Ardmore is the Highland distillery that most people associate with peat, though its smoke is gentler than its Islay cousins — more heathery ember than maritime bonfire. The distillery was built in 1898 by William Teacher to provide the backbone for Teacher's Highland Cream, and it continues to fill that role today. Independent bottlings offer a glimpse of the spirit unblended and uncompromised.
This Wilson & Morgan release was distilled in 2010 and bottled in 2022 after twelve years in refill barrels with an Islay cask finish.

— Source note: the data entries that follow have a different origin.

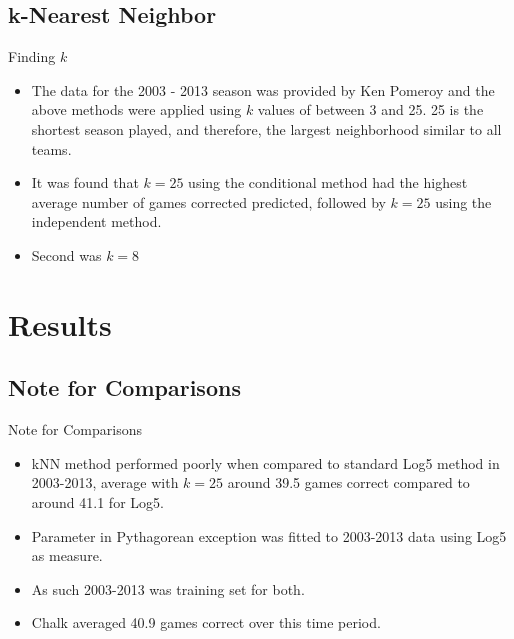 \documentclass{beamer}
\begin{document}
\subsection{k-Nearest Neighbor}

\begin{frame}{Finding $k$}
\begin{itemize}
\item The data for the 2003 - 2013 season was provided by Ken Pomeroy and the above methods were applied using $k$ values of between 3 and 25. 25 is the shortest season played, and therefore, the largest neighborhood similar to all teams.
\item It was found that $k=25$ using the conditional method had the highest average number of games corrected predicted, followed by $k=25$ using the independent method. 
\item Second was $k=8$

\end{itemize}



\end{frame}
\section{Results}

\subsection{Note for Comparisons}

\begin{frame}{Note for Comparisons}
\begin{itemize}
\item kNN method performed poorly when compared to standard Log5 method in 2003-2013, average with $k=25$ around 39.5 games correct compared to around 41.1 for Log5. 
\item Parameter in Pythagorean exception was fitted to 2003-2013 data using Log5 as measure.
\item As such 2003-2013 was training set for both.
\item Chalk averaged 40.9 games correct over this time period.

\end{itemize}



\end{frame}
\end{document}
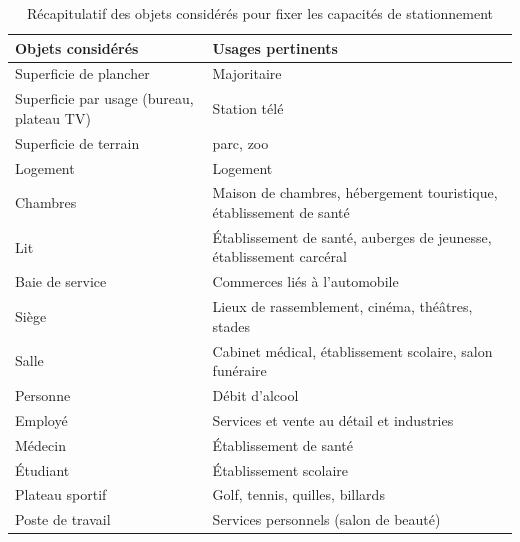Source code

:\begin{table}[h]
    
    \caption{Récapitulatif des objets considérés pour fixer les capacités de stationnement}\label{tab:objet_pour_inference_capacite}
    \centering
    \begin{tabular}{p{4cm} p{10cm}}
      \hline
      Objets considérés & Usages pertinents \\
      \hline
      Superficie de plancher & Majoritaire\\
      Superficie par usage (bureau, plateau TV) & Station télé \\
      Superficie de terrain & parc, zoo \\
      Logement & Logement \\
      Chambres & Maison de chambres, hébergement touristique, établissement de santé\\
      Lit & Établissement de santé, auberges de jeunesse, établissement carcéral \\
      Baie de service & Commerces liés à l'automobile\\
      Siège & Lieux de rassemblement, cinéma, théâtres, stades \\
      Salle & Cabinet médical, établissement scolaire, salon funéraire\\
      Personne & Débit d'alcool\\
      Employé & Services et vente au détail et industries\\
      Médecin & Établissement de santé\\
      Étudiant & Établissement scolaire\\
      Plateau sportif & Golf, tennis, quilles, billards\\
      Poste de travail & Services personnels (salon de beauté)\\
      \hline
    \end{tabular}
  \end{table}

  \FloatBarrier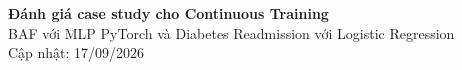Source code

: \documentclass[11pt,a4paper]{article}
\begin{document}
\begin{center}
  {\Large\bfseries Đánh giá case study cho Continuous Training}\\[0.45em]
  BAF với MLP PyTorch và Diabetes Readmission với Logistic Regression\\[0.25em]
  {\small Cập nhật: 17/09/2026}
\end{center}









\end{document}
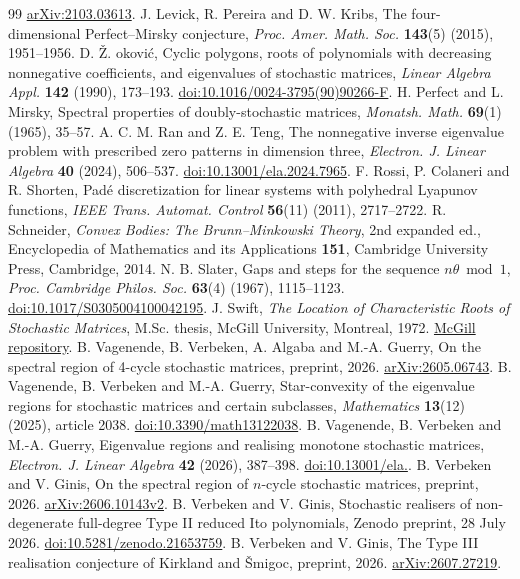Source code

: \documentclass[11pt,a4paper]{article}
\theoremstyle{definition}
\theoremstyle{remark}
\numberwithin{equation}{section}
\begin{document}
\begin{thebibliography}{99}
\href{https://arxiv.org/abs/2103.03613}{arXiv:2103.03613}.
 J. Levick, R. Pereira and D. W. Kribs,
The four-dimensional Perfect--Mirsky conjecture,
\emph{Proc. Amer. Math. Soc.} \textbf{143}(5) (2015), 1951--1956.
 D. \v{Z}. \DJ{}okovi\'c,
Cyclic polygons, roots of polynomials with decreasing nonnegative coefficients, and eigenvalues of stochastic matrices,
\emph{Linear Algebra Appl.} \textbf{142} (1990), 173--193.
\href{https://doi.org/10.1016/0024-3795(90)90266-F}{doi:10.1016/0024-3795(90)90266-F}.
 H. Perfect and L. Mirsky,
Spectral properties of doubly-stochastic matrices,
\emph{Monatsh. Math.} \textbf{69}(1) (1965), 35--57.
 A. C. M. Ran and Z. E. Teng,
The nonnegative inverse eigenvalue problem with prescribed zero patterns in dimension three,
\emph{Electron. J. Linear Algebra} \textbf{40} (2024), 506--537.
\href{https://doi.org/10.13001/ela.2024.7965}{doi:10.13001/ela.2024.7965}.
 F. Rossi, P. Colaneri and R. Shorten,
Pad\'e discretization for linear systems with polyhedral Lyapunov functions,
\emph{IEEE Trans. Automat. Control} \textbf{56}(11) (2011), 2717--2722.
 R. Schneider,
\emph{Convex Bodies: The Brunn--Minkowski Theory}, 2nd expanded ed.,
Encyclopedia of Mathematics and its Applications \textbf{151},
Cambridge University Press, Cambridge, 2014.
 N. B. Slater,
Gaps and steps for the sequence $n\theta\bmod1$,
\emph{Proc. Cambridge Philos. Soc.} \textbf{63}(4) (1967), 1115--1123.
\href{https://doi.org/10.1017/S0305004100042195}{doi:10.1017/S0305004100042195}.
 J. Swift,
\emph{The Location of Characteristic Roots of Stochastic Matrices},
M.Sc. thesis, McGill University, Montreal, 1972.
\href{https://escholarship.mcgill.ca/concern/theses/12579t72d}{McGill repository}.
 B. Vagenende, B. Verbeken, A. Algaba and M.-A. Guerry,
On the spectral region of 4-cycle stochastic matrices, preprint, 2026.
\href{https://arxiv.org/abs/2605.06743}{arXiv:2605.06743}.
 B. Vagenende, B. Verbeken and M.-A. Guerry,
Star-convexity of the eigenvalue regions for stochastic matrices and certain subclasses,
\emph{Mathematics} \textbf{13}(12) (2025), article 2038.
\href{https://doi.org/10.3390/math13122038}{doi:10.3390/math13122038}.
 B. Vagenende, B. Verbeken and M.-A. Guerry,
Eigenvalue regions and realising monotone stochastic matrices,
\emph{Electron. J. Linear Algebra} \textbf{42} (2026), 387--398.
\href{https://doi.org/10.13001/ela.2026.10159}{doi:10.13001/ela.}.
 B. Verbeken and V. Ginis,
On the spectral region of $n$-cycle stochastic matrices, preprint, 2026.
\href{https://arxiv.org/abs/2606.10143v2}{arXiv:2606.10143v2}.
 B. Verbeken and V. Ginis,
Stochastic realisers of non-degenerate full-degree Type II reduced Ito polynomials,
Zenodo preprint, 28 July 2026.
\href{https://doi.org/10.5281/zenodo.21653759}{doi:10.5281/zenodo.21653759}.
 B. Verbeken and V. Ginis,
The Type III realisation conjecture of Kirkland and \v{S}migoc,
preprint, 2026.
\href{https://arxiv.org/abs/2607.27219}{arXiv:2607.27219}.
\end{thebibliography}

\end{document}
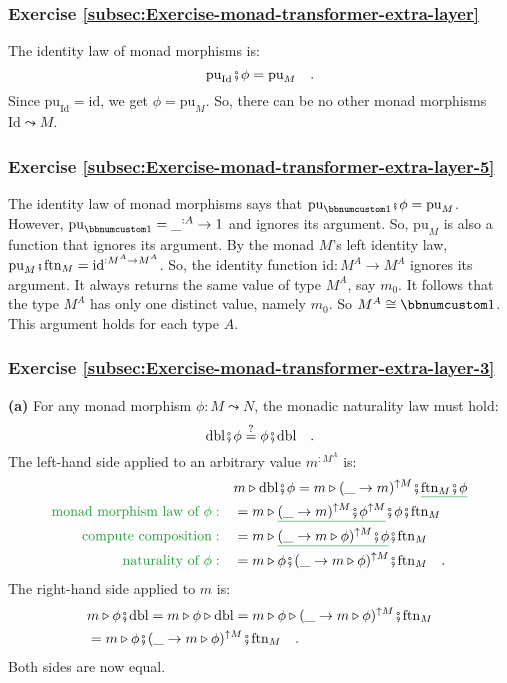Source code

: \subsubsection*{Exercise \ref{subsec:Exercise-monad-transformer-extra-layer}}

The identity law of monad morphisms is:
\[
\text{pu}_{\text{Id}}\bef\phi=\text{pu}_{M}\quad.
\]
Since $\text{pu}_{\text{Id}}=\text{id}$, we get $\phi=\text{pu}_{M}$.
So, there can be no other monad morphisms $\text{Id}\leadsto M$.

\subsubsection*{Exercise \ref{subsec:Exercise-monad-transformer-extra-layer-5}}

The identity law of monad morphisms says that $\text{pu}_{\bbnum 1}\bef\phi=\text{pu}_{M}$.
However, $\text{pu}_{\bbnum 1}=\_^{:A}\rightarrow1$ and ignores its
argument. So, $\text{pu}_{M}$ is also a function that ignores its
argument. By the monad $M$\textsf{'}s left identity law, $\text{pu}_{M}\bef\text{ftn}_{M}=\text{id}^{:M^{A}\rightarrow M^{A}}$.
So, the identity function $\text{id}:M^{A}\rightarrow M^{A}$ ignores
its argument. It always returns the same value of type $M^{A}$, say
$m_{0}$. It follows that the type $M^{A}$ has only one distinct
value, namely $m_{0}$. So $M^{A}\cong\bbnum 1$. This argument holds
for each type $A$. 

\subsubsection*{Exercise \ref{subsec:Exercise-monad-transformer-extra-layer-3}}

\textbf{(a)} For any monad morphism $\phi:M\leadsto N$, the monadic
naturality law must hold:
\[
\text{dbl}\bef\phi\overset{?}{=}\phi\bef\text{dbl}\quad.
\]
The left-hand side applied to an arbitrary value $m^{:M^{A}}$ is:
\begin{align*}
 & m\triangleright\text{dbl}\bef\phi=m\triangleright(\_\rightarrow m)^{\uparrow M}\bef\gunderline{\text{ftn}_{M}\bef\phi}\\
{\color{greenunder}\text{monad morphism law of }\phi:}\quad & =m\triangleright\gunderline{(\_\rightarrow m)^{\uparrow M}\bef\phi^{\uparrow M}}\bef\phi\bef\text{ftn}_{M}\\
{\color{greenunder}\text{compute composition}:}\quad & =m\triangleright\gunderline{(\_\rightarrow m\triangleright\phi)^{\uparrow M}\bef\phi}\bef\text{ftn}_{M}\\
{\color{greenunder}\text{naturality of }\phi:}\quad & =m\triangleright\phi\bef(\_\rightarrow m\triangleright\phi)^{\uparrow M}\bef\text{ftn}_{M}\quad.
\end{align*}
The right-hand side applied to $m$ is:
\begin{align*}
 & m\triangleright\phi\bef\text{dbl}=m\triangleright\phi\triangleright\text{dbl}=m\triangleright\phi\triangleright(\_\rightarrow m\triangleright\phi)^{\uparrow M}\bef\text{ftn}_{M}\\
 & =m\triangleright\phi\bef(\_\rightarrow m\triangleright\phi)^{\uparrow M}\bef\text{ftn}_{M}\quad.
\end{align*}
Both sides are now equal.

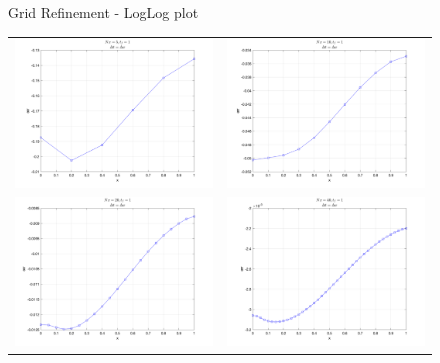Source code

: \documentclass[11pt]{article}
\begin{document}
\begin{enumerate}
\begin{enumerate}
\begin{figure}[htp]
      \caption{Grid Refinement - LogLog plot}
      \label{fig:q1_1}
      \end{figure}
      
      \begin{figure}[htp]
      \centering
      \begin{tabular}{cc}
      \includegraphics[width=3.3in]{ErrVx_1.png} & \includegraphics[width=3.3in]{ErrVx_2.png} \\
      \includegraphics[width=3.3in]{ErrVx_3.png} & \includegraphics[width=3.3in]{ErrVx_4.png}\\

\end{tabular}
\end{figure}
\end{enumerate}
\end{enumerate}
\end{document}
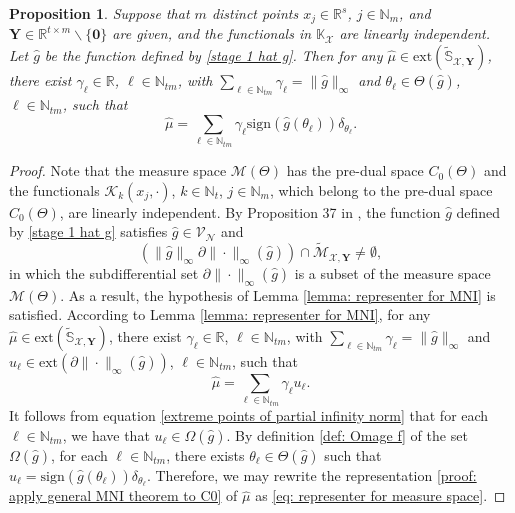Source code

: \documentclass[11pt]{article}
\newtheorem{proposition}[theorem]{Proposition}
\begin{document}
\begin{proposition}\label{prop: representer theorem for MNI  in measure space}
Suppose that $m$ distinct points $x_j\in\mathbb{R}^s$, $j\in\mathbb{N}_m$, and $\mathbf{Y}\in\mathbb{R}^{t\times m}\backslash\{\mathbf{0}\}$ are given, and the functionals in $\mathbb{K}_\mathcal{X}$ are linearly independent. 
%
Let $\hat g$ be the function defined by \eqref{stage 1 hat g}. Then for any $\hat \mu\in\mathrm{ext}\left(\widetilde{\mathbb{S}}_{\mathcal{X},\mathbf{Y}}\right)$, there exist $\gamma_\ell\in\mathbb{R}$, $\ell\in\mathbb{N}_{tm}$, with  $\sum_{\ell\in\mathbb{N}_{tm}}\gamma_\ell=\|\hat g\|_{\infty}$ and $\theta_\ell\in\Theta(\hat g)$, $\ell\in\mathbb{N}_{tm}$, such that 
    \begin{equation}\label{eq: representer for measure space}
        \hat\mu=\sum\limits_{\ell\in\mathbb{N}_{tm}}\gamma_\ell\mathrm{sign}(\hat g(\theta_\ell))\delta_{\theta_\ell}.
    \end{equation}
\end{proposition}
\begin{proof}
Note that the measure space $\mathcal{M}(\Theta)$ has the pre-dual space $C_0(\Theta)$  and the functionals $\mathcal{K}_k(x_j,\cdot)$, $k\in\mathbb{N}_t$, $j\in\mathbb{N}_m$, which belong to the pre-dual space $C_0(\Theta)$, are linearly independent. By Proposition 37 in \cite{wang2023sparse},  the function $\hat g$ defined by \eqref{stage 1 hat g} satisfies $\hat g\in\mathcal{V}_{\mathcal{N}}$ and
\begin{equation*}\label{non empty set: BN case tilde}
(\|\hat g\|_{\infty}\partial\|\cdot\|_\infty(\hat g))\cap{\widetilde{\mathcal{M}}}_{\mathcal{X},\mathbf{Y}}\neq\emptyset,
\end{equation*} 
in which the subdifferential set $\partial\|\cdot\|_\infty(\hat g)$ is a subset of the measure space $\mathcal{M}(\Theta)$. As a result, the hypothesis of Lemma \ref{lemma: representer for MNI} is satisfied. According to Lemma \ref{lemma: representer for MNI}, for any $\hat \mu\in\mathrm{ext}\left(\widetilde{\mathbb{S}}_{\mathcal{X},\mathbf{Y}}\right)$, there exist $\gamma_\ell\in\mathbb{R}$, $\ell\in\mathbb{N}_{tm}$, with  $\sum_{\ell\in\mathbb{N}_{tm}}\gamma_\ell=\|\hat g\|_{\infty}$ and $u_\ell\in\mathrm{ext}(\partial \|\cdot\|_\infty(\hat g))$, $\ell\in\mathbb{N}_{tm}$, such that 
\begin{equation}\label{proof: apply general MNI theorem to C0}
\hat\mu=\sum_{\ell\in\mathbb{N}_{tm}}\gamma_\ell u_\ell.  
\end{equation}
It follows from equation \eqref{extreme points of partial infinity norm} that for each $\ell\in\mathbb{N}_{tm}$, we have that $u_\ell\in \Omega(\hat{g})$. By definition \eqref{def: Omage f} of the set $\Omega(\hat{g})$, for each $\ell\in\mathbb{N}_{tm}$, there exists $\theta_\ell\in\Theta(\hat g)$ such that $u_\ell=\mathrm{sign}(\hat g(\theta_\ell))\delta_{\theta_\ell}$. Therefore, we may rewrite the representation \eqref{proof: apply general MNI theorem to C0} of $\hat{\mu}$ as \eqref{eq: representer for measure space}. 
%
%
%
%
%
\end{proof}
\end{document}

That secondary maturation is the twist: the spirit picks up a breath of coastal character — sea spray, iodine — that sits alongside Ardmore's own earthy peat. It is bottled at 46%, unchillfiltered, in Wilson & Morgan's Classic Selection range.
The nose is surprisingly gentle for a peated Highland malt. Breezy sea air, heather, pine needles, and a soft floral quality — almost perfumed — with a faint talcum powder note beneath. The palate is clean and drier than expected, the peat sitting on a relatively delicate note alongside lemon zest, cut grass, and a savoury edge. The Islay cask finish adds depth without domination.
The finish is medium, with the smoke fading into a citrus-tinged dryness. It is an elegant expression of Ardmore — proof that peat need not mean power, and that the right cask finish can add a new dimension without erasing the distillery's identity.